**ACTIVITY:** Give back every record below, character for character.

Plain-text document sources:
BEGIN

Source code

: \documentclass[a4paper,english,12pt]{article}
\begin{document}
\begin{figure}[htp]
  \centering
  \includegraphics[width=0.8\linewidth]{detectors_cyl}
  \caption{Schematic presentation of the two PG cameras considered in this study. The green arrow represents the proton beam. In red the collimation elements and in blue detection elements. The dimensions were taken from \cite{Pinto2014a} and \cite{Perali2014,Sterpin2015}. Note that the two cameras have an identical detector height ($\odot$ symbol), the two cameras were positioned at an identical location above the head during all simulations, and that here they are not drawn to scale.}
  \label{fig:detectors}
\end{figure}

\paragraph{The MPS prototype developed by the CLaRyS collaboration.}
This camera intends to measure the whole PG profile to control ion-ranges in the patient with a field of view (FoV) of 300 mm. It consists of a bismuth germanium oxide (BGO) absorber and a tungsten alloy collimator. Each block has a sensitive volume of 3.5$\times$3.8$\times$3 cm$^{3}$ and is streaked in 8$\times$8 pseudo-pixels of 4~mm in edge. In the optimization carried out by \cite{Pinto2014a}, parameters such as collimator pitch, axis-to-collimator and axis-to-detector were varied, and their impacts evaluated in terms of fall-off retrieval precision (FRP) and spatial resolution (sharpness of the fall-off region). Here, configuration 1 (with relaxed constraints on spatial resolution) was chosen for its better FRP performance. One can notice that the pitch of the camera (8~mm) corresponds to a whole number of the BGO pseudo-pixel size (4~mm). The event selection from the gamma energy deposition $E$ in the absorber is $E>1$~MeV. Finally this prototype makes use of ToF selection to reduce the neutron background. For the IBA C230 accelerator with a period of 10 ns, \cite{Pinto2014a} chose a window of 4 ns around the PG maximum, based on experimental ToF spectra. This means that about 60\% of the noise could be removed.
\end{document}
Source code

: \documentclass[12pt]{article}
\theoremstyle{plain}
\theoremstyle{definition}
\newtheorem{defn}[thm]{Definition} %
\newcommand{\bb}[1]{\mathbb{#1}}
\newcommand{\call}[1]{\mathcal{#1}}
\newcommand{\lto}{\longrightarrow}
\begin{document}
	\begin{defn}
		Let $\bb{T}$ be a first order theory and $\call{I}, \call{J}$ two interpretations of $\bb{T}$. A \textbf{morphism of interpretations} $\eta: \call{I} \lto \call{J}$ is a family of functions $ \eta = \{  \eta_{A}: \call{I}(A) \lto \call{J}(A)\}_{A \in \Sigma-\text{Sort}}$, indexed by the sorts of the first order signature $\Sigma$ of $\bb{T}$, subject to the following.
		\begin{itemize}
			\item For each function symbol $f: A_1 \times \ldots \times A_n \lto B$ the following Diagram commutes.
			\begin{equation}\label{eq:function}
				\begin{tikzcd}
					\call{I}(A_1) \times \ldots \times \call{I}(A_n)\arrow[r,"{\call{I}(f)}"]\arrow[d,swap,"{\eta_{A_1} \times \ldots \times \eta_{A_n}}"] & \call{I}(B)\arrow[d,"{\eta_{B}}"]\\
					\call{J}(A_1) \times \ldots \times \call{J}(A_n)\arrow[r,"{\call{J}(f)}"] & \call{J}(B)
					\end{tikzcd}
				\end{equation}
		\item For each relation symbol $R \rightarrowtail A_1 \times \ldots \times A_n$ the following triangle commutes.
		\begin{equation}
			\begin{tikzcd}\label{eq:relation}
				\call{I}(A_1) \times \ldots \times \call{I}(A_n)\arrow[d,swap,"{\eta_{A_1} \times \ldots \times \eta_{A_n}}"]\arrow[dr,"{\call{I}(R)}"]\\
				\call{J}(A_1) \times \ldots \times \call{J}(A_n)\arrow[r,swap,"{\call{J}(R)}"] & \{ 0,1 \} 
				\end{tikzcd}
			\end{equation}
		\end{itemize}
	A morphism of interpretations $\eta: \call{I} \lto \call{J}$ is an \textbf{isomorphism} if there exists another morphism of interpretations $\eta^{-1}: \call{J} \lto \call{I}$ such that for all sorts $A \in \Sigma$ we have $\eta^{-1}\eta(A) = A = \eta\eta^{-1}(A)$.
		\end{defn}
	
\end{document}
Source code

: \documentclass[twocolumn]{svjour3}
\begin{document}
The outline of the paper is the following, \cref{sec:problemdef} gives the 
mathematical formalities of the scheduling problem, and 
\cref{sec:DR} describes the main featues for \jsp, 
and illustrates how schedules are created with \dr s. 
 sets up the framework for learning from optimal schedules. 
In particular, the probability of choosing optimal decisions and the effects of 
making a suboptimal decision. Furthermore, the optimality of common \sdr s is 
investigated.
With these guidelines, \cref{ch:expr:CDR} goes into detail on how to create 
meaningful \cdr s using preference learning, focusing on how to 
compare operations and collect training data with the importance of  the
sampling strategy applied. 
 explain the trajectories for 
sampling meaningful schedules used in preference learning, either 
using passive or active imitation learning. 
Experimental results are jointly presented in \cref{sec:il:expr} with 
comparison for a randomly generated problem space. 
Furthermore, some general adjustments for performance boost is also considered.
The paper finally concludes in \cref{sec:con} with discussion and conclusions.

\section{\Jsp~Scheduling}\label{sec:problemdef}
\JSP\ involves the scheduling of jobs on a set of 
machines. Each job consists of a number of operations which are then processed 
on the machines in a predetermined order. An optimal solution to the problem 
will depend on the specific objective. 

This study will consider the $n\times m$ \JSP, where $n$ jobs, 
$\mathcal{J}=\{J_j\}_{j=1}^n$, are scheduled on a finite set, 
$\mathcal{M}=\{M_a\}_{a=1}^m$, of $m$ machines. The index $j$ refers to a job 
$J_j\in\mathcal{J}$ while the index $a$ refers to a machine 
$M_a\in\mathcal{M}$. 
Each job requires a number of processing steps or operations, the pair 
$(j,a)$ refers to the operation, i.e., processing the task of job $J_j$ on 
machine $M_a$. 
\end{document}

END

**OUTPUT OF THE EXERCISE:**
Source code

: \documentclass[a4paper,english,12pt]{article}
\begin{document}
\begin{figure}[htp]
  \centering
  \includegraphics[width=0.8\linewidth]{detectors_cyl}
  \caption{Schematic presentation of the two PG cameras considered in this study. The green arrow represents the proton beam. In red the collimation elements and in blue detection elements. The dimensions were taken from \cite{Pinto2014a} and \cite{Perali2014,Sterpin2015}. Note that the two cameras have an identical detector height ($\odot$ symbol), the two cameras were positioned at an identical location above the head during all simulations, and that here they are not drawn to scale.}
  \label{fig:detectors}
\end{figure}

\paragraph{The MPS prototype developed by the CLaRyS collaboration.}
This camera intends to measure the whole PG profile to control ion-ranges in the patient with a field of view (FoV) of 300 mm. It consists of a bismuth germanium oxide (BGO) absorber and a tungsten alloy collimator. Each block has a sensitive volume of 3.5$\times$3.8$\times$3 cm$^{3}$ and is streaked in 8$\times$8 pseudo-pixels of 4~mm in edge. In the optimization carried out by \cite{Pinto2014a}, parameters such as collimator pitch, axis-to-collimator and axis-to-detector were varied, and their impacts evaluated in terms of fall-off retrieval precision (FRP) and spatial resolution (sharpness of the fall-off region). Here, configuration 1 (with relaxed constraints on spatial resolution) was chosen for its better FRP performance. One can notice that the pitch of the camera (8~mm) corresponds to a whole number of the BGO pseudo-pixel size (4~mm). The event selection from the gamma energy deposition $E$ in the absorber is $E>1$~MeV. Finally this prototype makes use of ToF selection to reduce the neutron background. For the IBA C230 accelerator with a period of 10 ns, \cite{Pinto2014a} chose a window of 4 ns around the PG maximum, based on experimental ToF spectra. This means that about 60\% of the noise could be removed.
\end{document}
Source code

: \documentclass[12pt]{article}
\theoremstyle{plain}
\theoremstyle{definition}
\newtheorem{defn}[thm]{Definition} %
\newcommand{\bb}[1]{\mathbb{#1}}
\newcommand{\call}[1]{\mathcal{#1}}
\newcommand{\lto}{\longrightarrow}
\begin{document}
	\begin{defn}
		Let $\bb{T}$ be a first order theory and $\call{I}, \call{J}$ two interpretations of $\bb{T}$. A \textbf{morphism of interpretations} $\eta: \call{I} \lto \call{J}$ is a family of functions $ \eta = \{  \eta_{A}: \call{I}(A) \lto \call{J}(A)\}_{A \in \Sigma-\text{Sort}}$, indexed by the sorts of the first order signature $\Sigma$ of $\bb{T}$, subject to the following.
		\begin{itemize}
			\item For each function symbol $f: A_1 \times \ldots \times A_n \lto B$ the following Diagram commutes.
			\begin{equation}\label{eq:function}
				\begin{tikzcd}
					\call{I}(A_1) \times \ldots \times \call{I}(A_n)\arrow[r,"{\call{I}(f)}"]\arrow[d,swap,"{\eta_{A_1} \times \ldots \times \eta_{A_n}}"] & \call{I}(B)\arrow[d,"{\eta_{B}}"]\\
					\call{J}(A_1) \times \ldots \times \call{J}(A_n)\arrow[r,"{\call{J}(f)}"] & \call{J}(B)
					\end{tikzcd}
				\end{equation}
		\item For each relation symbol $R \rightarrowtail A_1 \times \ldots \times A_n$ the following triangle commutes.
		\begin{equation}
			\begin{tikzcd}\label{eq:relation}
				\call{I}(A_1) \times \ldots \times \call{I}(A_n)\arrow[d,swap,"{\eta_{A_1} \times \ldots \times \eta_{A_n}}"]\arrow[dr,"{\call{I}(R)}"]\\
				\call{J}(A_1) \times \ldots \times \call{J}(A_n)\arrow[r,swap,"{\call{J}(R)}"] & \{ 0,1 \} 
				\end{tikzcd}
			\end{equation}
		\end{itemize}
	A morphism of interpretations $\eta: \call{I} \lto \call{J}$ is an \textbf{isomorphism} if there exists another morphism of interpretations $\eta^{-1}: \call{J} \lto \call{I}$ such that for all sorts $A \in \Sigma$ we have $\eta^{-1}\eta(A) = A = \eta\eta^{-1}(A)$.
		\end{defn}
	
\end{document}
Source code

: \documentclass[twocolumn]{svjour3}
\begin{document}
The outline of the paper is the following, \cref{sec:problemdef} gives the 
mathematical formalities of the scheduling problem, and 
\cref{sec:DR} describes the main featues for \jsp, 
and illustrates how schedules are created with \dr s. 
 sets up the framework for learning from optimal schedules. 
In particular, the probability of choosing optimal decisions and the effects of 
making a suboptimal decision. Furthermore, the optimality of common \sdr s is 
investigated.
With these guidelines, \cref{ch:expr:CDR} goes into detail on how to create 
meaningful \cdr s using preference learning, focusing on how to 
compare operations and collect training data with the importance of  the
sampling strategy applied. 
 explain the trajectories for 
sampling meaningful schedules used in preference learning, either 
using passive or active imitation learning. 
Experimental results are jointly presented in \cref{sec:il:expr} with 
comparison for a randomly generated problem space. 
Furthermore, some general adjustments for performance boost is also considered.
The paper finally concludes in \cref{sec:con} with discussion and conclusions.

\section{\Jsp~Scheduling}\label{sec:problemdef}
\JSP\ involves the scheduling of jobs on a set of 
machines. Each job consists of a number of operations which are then processed 
on the machines in a predetermined order. An optimal solution to the problem 
will depend on the specific objective. 

This study will consider the $n\times m$ \JSP, where $n$ jobs, 
$\mathcal{J}=\{J_j\}_{j=1}^n$, are scheduled on a finite set, 
$\mathcal{M}=\{M_a\}_{a=1}^m$, of $m$ machines. The index $j$ refers to a job 
$J_j\in\mathcal{J}$ while the index $a$ refers to a machine 
$M_a\in\mathcal{M}$. 
Each job requires a number of processing steps or operations, the pair 
$(j,a)$ refers to the operation, i.e., processing the task of job $J_j$ on 
machine $M_a$. 
\end{document}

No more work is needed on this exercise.